··· Data excerpts ···

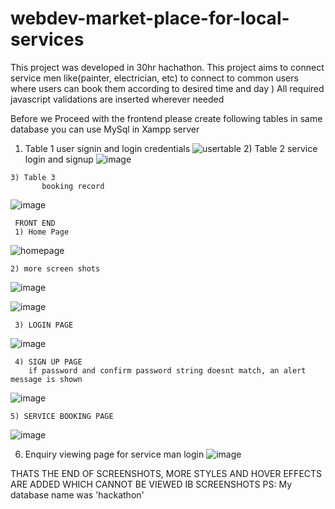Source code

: # webdev-market-place-for-local-services
This project was developed in 30hr hachathon. This project aims to connect service men like(painter, electrician, etc) to connect to common users where users can book them according to desired time and day )
All required javascript validations are inserted wherever needed


   Before we Proceed with the frontend please create following tables in same database you can use MySql in Xampp server
   1) Table 1 
        user signin and login credentials
      ![usertable](https://user-images.githubusercontent.com/53445466/66282140-dde89580-e8db-11e9-9eff-411123b3cd85.png)
    2) Table 2
        service login and signup
      ![image](https://user-images.githubusercontent.com/53445466/66282262-4cc5ee80-e8dc-11e9-8b73-ad7af9cee923.png)

      
    3) Table 3
           booking record
![image](https://user-images.githubusercontent.com/53445466/66282610-9a8f2680-e8dd-11e9-859e-cd1d4f168110.png)

    
    
     FRONT END
     1) Home Page
    
![homepage](https://user-images.githubusercontent.com/53445466/66282453-163ca380-e8dd-11e9-9c9a-485441ae43d0.png)

    2) more screen shots
  
![image](https://user-images.githubusercontent.com/53445466/66282525-5865e500-e8dd-11e9-8714-ec4c9ae385ac.png)

 
![image](https://user-images.githubusercontent.com/53445466/66282693-e9d55700-e8dd-11e9-95e1-0f7b9ae77520.png)

     3) LOGIN PAGE
![image](https://user-images.githubusercontent.com/53445466/66282712-083b5280-e8de-11e9-8a2c-96bd7fcdc415.png)

     4) SIGN UP PAGE
        if password and confirm password string doesnt match, an alert message is shown
![image](https://user-images.githubusercontent.com/53445466/66282727-1ee1a980-e8de-11e9-9d7e-26ab6f389e95.png)
 
    5) SERVICE BOOKING PAGE
![image](https://user-images.githubusercontent.com/53445466/66282799-6a945300-e8de-11e9-807c-5fbf896b5c80.png)
     
   6) Enquiry viewing page for service man login
![image](https://user-images.githubusercontent.com/53445466/66282917-058d2d00-e8df-11e9-86bf-7896a68a7ba7.png)








THATS THE END OF SCREENSHOTS,
MORE STYLES AND HOVER EFFECTS ARE ADDED WHICH CANNOT BE VIEWED IB SCREENSHOTS
PS: My database name was 'hackathon'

···

* Task statement: For each line above that includes "database", make a copy.

* Reply to the exercise:
   Before we Proceed with the frontend please create following tables in same database you can use MySql in Xampp server
PS: My database name was 'hackathon'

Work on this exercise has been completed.